EP. Released 2011.  

BBC Review 1bj6o

Even at 69, Cale is one of today’s music world’s most vital artists.

Chris Roberts 2011

John Cale’s new five-track EP conceives and executes more great ideas in 21 minutes than most musicians do in 10 years. It’s art-rock, but energised; fun, smart and sexy. It recalls a time when nearly all rock had to exhibit brain and heart as well as muscle, before the Oasis era of regression – and yet remains hotly topical and glisteningly modern. It’s the work of a master.

Domino must be rubbing their hands with glee at such a coup. For any children reading, Cale was, along with Lou Reed, the fulcrum of The Velvet Underground, before engaging on a durable career as solo artist, collaborator and producer of landmark albums. His vivid production here – a perfect balance of surprises and moving the ship forward – merits wonder.

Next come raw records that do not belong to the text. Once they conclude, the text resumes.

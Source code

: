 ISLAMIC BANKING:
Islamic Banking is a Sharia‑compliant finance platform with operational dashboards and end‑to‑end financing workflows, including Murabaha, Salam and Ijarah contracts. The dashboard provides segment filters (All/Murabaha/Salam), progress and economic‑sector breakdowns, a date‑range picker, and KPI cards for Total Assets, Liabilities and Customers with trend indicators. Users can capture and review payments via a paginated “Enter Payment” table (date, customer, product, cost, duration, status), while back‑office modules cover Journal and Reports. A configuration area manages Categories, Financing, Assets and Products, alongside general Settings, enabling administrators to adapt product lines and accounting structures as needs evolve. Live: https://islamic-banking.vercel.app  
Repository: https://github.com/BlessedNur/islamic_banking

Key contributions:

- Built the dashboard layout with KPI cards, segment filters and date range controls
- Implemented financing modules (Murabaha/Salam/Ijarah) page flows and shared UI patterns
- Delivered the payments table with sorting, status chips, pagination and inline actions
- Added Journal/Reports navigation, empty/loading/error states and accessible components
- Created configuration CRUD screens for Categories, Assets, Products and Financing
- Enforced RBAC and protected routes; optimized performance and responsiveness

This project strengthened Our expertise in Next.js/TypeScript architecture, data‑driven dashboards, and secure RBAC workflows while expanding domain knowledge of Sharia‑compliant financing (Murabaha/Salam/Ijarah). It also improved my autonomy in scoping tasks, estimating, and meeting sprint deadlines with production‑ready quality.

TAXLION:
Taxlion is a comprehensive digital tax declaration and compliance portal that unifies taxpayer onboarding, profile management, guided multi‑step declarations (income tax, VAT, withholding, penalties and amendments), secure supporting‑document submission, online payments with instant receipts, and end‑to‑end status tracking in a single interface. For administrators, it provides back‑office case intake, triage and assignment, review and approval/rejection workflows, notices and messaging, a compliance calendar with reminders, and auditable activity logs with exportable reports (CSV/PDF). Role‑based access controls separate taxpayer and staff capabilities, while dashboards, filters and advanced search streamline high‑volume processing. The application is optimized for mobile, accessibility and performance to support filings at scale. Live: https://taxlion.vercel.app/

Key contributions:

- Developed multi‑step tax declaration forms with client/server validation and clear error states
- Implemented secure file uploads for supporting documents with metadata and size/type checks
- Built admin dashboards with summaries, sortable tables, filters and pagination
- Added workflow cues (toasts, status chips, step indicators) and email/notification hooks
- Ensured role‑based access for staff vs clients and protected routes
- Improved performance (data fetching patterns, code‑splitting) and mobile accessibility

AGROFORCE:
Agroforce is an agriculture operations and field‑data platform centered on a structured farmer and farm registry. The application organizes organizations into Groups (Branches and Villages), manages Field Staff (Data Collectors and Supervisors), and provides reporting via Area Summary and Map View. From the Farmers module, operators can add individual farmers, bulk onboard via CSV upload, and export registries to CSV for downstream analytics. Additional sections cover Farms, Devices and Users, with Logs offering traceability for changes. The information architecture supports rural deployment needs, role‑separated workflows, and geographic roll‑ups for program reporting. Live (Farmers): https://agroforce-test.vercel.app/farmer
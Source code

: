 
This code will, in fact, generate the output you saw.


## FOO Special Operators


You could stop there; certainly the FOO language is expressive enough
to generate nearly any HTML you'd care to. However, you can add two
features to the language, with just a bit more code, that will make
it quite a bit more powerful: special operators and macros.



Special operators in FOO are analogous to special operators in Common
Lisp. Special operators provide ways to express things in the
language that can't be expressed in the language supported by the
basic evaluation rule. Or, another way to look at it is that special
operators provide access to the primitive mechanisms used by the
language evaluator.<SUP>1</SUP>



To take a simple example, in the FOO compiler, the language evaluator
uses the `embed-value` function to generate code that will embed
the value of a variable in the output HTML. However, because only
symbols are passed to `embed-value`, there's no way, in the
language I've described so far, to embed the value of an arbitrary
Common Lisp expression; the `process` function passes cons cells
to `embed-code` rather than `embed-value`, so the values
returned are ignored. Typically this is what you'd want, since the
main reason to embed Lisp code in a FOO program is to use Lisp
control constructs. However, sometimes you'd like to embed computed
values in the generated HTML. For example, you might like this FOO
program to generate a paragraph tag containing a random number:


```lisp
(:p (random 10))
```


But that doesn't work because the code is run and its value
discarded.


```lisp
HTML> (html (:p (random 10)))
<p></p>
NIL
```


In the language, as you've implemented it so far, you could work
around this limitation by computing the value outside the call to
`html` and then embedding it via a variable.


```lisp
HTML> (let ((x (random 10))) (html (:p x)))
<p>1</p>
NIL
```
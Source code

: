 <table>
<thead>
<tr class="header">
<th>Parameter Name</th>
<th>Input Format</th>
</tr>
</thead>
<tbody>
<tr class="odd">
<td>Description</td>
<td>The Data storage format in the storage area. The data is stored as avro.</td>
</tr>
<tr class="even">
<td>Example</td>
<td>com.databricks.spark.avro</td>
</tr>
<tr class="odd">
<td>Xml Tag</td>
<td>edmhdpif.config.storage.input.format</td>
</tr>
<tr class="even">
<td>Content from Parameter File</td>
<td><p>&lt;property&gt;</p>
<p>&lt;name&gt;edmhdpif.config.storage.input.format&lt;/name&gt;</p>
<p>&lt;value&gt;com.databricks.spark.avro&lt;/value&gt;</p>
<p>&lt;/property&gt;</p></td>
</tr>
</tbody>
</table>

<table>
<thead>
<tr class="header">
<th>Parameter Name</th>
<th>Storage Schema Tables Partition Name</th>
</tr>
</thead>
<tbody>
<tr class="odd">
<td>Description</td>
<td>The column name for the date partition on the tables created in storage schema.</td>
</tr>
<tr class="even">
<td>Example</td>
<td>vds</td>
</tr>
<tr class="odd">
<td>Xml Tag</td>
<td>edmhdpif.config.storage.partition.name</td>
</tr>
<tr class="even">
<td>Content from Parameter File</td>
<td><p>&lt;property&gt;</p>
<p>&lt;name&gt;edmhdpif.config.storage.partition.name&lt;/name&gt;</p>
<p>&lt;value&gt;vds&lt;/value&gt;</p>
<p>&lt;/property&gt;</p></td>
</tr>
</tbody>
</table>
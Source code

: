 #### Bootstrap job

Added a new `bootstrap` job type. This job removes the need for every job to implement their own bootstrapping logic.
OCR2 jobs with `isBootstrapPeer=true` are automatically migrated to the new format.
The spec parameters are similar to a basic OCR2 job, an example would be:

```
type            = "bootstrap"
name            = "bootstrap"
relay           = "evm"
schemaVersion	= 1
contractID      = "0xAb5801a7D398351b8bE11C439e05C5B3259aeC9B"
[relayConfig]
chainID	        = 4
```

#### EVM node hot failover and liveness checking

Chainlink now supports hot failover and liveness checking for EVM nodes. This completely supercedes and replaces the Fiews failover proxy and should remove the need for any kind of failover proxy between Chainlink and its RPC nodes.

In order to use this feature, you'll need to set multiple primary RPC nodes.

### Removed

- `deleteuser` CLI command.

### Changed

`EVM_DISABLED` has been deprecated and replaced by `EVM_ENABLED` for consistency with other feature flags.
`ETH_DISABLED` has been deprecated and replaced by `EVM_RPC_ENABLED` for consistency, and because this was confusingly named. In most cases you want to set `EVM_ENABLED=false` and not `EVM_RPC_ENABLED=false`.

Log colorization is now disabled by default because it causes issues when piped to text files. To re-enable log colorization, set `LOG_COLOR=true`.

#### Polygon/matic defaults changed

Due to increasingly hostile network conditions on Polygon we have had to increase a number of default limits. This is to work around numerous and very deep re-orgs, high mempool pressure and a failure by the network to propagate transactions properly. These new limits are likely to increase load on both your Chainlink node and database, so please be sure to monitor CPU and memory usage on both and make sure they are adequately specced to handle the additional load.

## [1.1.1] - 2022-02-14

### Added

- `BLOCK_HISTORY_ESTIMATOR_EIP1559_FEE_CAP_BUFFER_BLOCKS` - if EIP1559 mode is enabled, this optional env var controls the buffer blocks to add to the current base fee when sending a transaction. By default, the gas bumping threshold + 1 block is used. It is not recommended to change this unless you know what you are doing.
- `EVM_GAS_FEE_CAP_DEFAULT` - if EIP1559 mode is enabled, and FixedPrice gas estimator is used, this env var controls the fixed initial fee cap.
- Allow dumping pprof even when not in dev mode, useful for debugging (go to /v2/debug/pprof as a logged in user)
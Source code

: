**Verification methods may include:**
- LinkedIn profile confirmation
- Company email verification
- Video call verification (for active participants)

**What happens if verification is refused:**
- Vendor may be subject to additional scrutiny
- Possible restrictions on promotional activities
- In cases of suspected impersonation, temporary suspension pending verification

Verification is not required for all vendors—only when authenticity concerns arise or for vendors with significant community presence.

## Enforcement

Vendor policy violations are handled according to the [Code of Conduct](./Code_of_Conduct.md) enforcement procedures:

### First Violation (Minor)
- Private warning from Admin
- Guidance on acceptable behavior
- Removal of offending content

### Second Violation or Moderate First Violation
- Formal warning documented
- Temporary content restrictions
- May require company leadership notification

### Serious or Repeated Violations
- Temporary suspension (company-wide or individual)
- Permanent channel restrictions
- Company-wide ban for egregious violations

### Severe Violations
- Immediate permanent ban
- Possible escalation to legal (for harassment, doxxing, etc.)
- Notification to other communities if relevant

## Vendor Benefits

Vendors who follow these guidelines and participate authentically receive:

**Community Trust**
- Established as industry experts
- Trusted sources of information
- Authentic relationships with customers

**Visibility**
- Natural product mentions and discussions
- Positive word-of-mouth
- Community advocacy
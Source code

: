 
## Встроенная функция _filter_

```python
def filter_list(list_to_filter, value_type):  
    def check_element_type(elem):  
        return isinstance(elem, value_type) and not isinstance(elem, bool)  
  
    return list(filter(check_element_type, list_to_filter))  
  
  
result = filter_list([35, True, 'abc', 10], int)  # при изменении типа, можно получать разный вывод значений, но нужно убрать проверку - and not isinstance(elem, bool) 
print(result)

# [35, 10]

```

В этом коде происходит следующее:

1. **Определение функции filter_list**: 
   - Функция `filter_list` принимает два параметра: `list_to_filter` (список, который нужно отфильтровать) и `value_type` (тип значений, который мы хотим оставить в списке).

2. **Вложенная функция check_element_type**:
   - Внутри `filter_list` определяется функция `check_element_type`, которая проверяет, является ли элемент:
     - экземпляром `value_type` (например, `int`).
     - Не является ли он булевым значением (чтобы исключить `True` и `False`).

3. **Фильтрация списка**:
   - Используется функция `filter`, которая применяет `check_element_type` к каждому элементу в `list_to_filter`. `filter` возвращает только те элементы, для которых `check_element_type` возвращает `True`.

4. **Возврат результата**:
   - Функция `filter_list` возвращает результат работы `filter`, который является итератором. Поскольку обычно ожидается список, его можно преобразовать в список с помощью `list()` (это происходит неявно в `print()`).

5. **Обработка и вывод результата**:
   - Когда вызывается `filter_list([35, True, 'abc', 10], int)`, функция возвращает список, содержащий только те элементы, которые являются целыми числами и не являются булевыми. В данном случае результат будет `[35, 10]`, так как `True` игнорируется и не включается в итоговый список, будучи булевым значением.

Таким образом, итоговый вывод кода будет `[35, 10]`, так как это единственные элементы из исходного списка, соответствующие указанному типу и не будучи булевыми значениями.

It seems almost unfair, then, that his voice, songs, lyrics and musicianship have hit new peaks. Reed may have taken an inspired leap with Metallica, but his old ally reasserts that you underestimate a Welshman at your peril.

Don’t be misled by the relative simplicity of the opener, Catastrofuk, in which Cale’s stentorian vocal fillets a chugging Greenwich Village guitar-riff to emerge with something sounding very Interpol. Whaddya Mean by That? follows; a pulse of melancholy. "Take me to your bedroom / Lay me on the floor," he croons, evoking both the kinkiness of Venus in Furs and the self-deprecation of Leonard Cohen. Cohen comes to mind again in Hey Ray (no relation to Sister Ray), archly comic industrial dub with timely shouts of "They’re having a riot" and "The Russians are coming". There are hints of Iggy’s The Idiot in the arrangements, and the mash-up of 80s electro-funk and Kraut-drone which platforms the sinewy Perfection also tips the hat to Bowie-Berlin.

This EP is a layer-cake of contrasts, and Pile A L’Heure sees Cale torch-singing in French over reverbed synths: it ends in a huge explosion that’s as much Hiroshima Mon Amour as Blockbuster. "Say hello to the future," states Cale; "say goodbye to the past". At 69, he’s one of today’s most vital artists, and next year’s full album promises to be white-hot and loaded.